I pause. Telling Lottie and Spencer will make it even more real. ‘She’s a spy.’

  ‘Your mum’s a bleedin’ spy?’

  Spencer’s jaw drops. ‘No way. That’s so cool. My mother’s an interior designer. Do you know how dull it is watching paint dry?’

  ‘It’s more than that, Spencer. Ms Celia told me Mum is O. She’s Ms Celia’s boss. She’s everyone’s boss!’

  ‘You have got be jokin’,’ says Lottie.

  ‘I wish I was. Ms Celia said that’s why she was kidnapped. Our mission is to rescue her.’

  A spider scuttles past Spencer’s foot. ‘Kidnapped? This hasn’t got anything to do with Ivan, has it?’

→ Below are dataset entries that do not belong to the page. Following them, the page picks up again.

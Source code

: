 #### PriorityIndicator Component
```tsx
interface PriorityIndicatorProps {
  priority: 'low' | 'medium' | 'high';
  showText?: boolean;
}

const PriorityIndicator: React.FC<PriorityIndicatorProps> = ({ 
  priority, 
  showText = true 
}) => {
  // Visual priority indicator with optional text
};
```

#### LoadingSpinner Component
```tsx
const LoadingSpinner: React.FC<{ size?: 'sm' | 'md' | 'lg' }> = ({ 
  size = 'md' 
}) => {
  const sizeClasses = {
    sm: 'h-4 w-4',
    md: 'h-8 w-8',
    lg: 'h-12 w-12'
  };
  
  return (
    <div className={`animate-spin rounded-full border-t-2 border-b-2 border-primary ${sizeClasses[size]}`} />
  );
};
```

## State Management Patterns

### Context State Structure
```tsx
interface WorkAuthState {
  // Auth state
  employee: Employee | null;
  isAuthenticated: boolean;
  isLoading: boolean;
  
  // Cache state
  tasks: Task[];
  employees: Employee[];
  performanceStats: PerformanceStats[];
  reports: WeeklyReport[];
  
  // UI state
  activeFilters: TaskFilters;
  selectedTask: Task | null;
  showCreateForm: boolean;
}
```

  ‘Yes. Sorry, Spencer. He and Mum were at Swan House together. Ivan’s got some kind of vendetta against her.’

  ‘Flamin’ Nora,’ says Lottie again.

  ‘Well, that’s awkward,’ says Spencer. ‘My mentor kidnapping your mother and all.’

  ‘Do you think he’d know something that might help us find her?’

  ‘It’s unlikely, but maybe I can get something out of the little weasel.’ Spencer lifts his wrist. ‘Ivan. Need to talk.’

  Ivan Korolev appears and sits cross-legged next to Spencer. ‘How can I help you, Benedict? Ahh, I know this place. I used to come here to – how to say in English? – “bunk off” Ethics in Espionage.’ He smiles his half smile.

  ‘Ivan, listen, did you know a girl called Eva Kydd when you were at school?’

  ‘Eva Kydd? I’m sorry, I cannot help you. That is classified information.’

  ‘Wait a minute, Spence,’ I say. ‘Kydd is Mum’s married name, she was Eva Lilova at school.’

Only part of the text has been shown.